▸ Task brief: Once you find a line containing the word "incluido" in the entries below, copy it.

▸ Data in this exercise:
========
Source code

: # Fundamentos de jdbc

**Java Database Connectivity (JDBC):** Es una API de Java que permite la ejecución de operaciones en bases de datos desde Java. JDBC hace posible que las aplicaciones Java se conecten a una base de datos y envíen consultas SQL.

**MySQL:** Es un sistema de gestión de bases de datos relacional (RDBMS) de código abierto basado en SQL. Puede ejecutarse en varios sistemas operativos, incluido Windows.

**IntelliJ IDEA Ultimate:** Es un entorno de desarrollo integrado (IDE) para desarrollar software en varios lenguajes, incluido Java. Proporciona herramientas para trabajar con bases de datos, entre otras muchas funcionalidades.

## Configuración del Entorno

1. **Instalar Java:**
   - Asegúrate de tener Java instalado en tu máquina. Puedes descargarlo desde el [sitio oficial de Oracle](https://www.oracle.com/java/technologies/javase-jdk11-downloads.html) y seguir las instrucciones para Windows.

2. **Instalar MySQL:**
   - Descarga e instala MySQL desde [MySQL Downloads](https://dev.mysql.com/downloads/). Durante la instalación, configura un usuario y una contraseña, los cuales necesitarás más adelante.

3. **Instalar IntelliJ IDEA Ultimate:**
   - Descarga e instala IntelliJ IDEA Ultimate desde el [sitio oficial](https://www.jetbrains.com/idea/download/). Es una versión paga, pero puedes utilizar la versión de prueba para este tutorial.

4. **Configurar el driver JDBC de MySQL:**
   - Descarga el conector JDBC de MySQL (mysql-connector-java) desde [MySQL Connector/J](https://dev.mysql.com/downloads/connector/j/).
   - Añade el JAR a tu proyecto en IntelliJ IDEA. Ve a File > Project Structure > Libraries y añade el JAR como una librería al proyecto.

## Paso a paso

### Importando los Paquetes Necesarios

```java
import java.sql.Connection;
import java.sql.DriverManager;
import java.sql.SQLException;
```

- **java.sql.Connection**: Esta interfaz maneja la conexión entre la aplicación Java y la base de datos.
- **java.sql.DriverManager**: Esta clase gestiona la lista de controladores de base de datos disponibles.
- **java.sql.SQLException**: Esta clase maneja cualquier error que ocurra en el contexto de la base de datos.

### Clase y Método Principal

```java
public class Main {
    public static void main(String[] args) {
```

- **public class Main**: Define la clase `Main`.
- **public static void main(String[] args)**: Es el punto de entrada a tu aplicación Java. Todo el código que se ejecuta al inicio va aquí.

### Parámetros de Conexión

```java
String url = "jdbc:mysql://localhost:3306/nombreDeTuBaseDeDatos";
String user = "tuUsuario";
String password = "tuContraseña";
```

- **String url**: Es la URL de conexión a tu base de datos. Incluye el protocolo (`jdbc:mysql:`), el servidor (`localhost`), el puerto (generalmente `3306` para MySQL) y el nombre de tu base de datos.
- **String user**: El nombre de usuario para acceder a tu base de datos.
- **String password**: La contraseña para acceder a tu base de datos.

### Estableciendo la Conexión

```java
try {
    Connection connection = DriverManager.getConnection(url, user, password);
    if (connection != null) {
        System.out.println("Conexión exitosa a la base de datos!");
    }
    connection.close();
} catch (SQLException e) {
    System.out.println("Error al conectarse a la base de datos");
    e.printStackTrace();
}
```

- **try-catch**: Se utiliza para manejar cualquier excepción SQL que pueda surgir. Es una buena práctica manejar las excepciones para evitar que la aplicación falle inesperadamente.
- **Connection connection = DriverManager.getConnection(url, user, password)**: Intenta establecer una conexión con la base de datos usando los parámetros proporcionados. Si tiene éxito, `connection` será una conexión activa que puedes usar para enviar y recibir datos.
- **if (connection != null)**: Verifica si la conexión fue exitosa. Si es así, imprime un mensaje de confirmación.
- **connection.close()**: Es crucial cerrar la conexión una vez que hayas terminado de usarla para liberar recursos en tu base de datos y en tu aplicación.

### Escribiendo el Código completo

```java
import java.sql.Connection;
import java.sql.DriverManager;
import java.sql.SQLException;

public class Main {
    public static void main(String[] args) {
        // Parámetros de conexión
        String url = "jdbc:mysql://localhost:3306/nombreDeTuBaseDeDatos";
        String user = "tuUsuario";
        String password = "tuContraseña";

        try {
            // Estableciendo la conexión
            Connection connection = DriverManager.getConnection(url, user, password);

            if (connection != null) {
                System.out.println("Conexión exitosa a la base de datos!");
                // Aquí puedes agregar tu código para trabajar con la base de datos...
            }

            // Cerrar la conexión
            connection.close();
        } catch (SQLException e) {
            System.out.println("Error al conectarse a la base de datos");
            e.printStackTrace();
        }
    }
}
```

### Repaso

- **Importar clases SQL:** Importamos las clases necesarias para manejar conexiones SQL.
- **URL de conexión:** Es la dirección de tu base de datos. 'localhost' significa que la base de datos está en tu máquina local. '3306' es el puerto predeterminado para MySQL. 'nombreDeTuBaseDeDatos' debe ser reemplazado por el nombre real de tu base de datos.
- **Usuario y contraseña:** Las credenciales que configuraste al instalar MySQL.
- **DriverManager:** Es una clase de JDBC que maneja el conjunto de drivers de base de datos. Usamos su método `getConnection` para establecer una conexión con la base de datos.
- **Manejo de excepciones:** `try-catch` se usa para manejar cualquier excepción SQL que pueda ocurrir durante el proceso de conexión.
========
▸ Output for this exercise:
**MySQL:** Es un sistema de gestión de bases de datos relacional (RDBMS) de código abierto basado en SQL. Puede ejecutarse en varios sistemas operativos, incluido Windows.
**IntelliJ IDEA Ultimate:** Es un entorno de desarrollo integrado (IDE) para desarrollar software en varios lenguajes, incluido Java. Proporciona herramientas para trabajar con bases de datos, entre otras muchas funcionalidades.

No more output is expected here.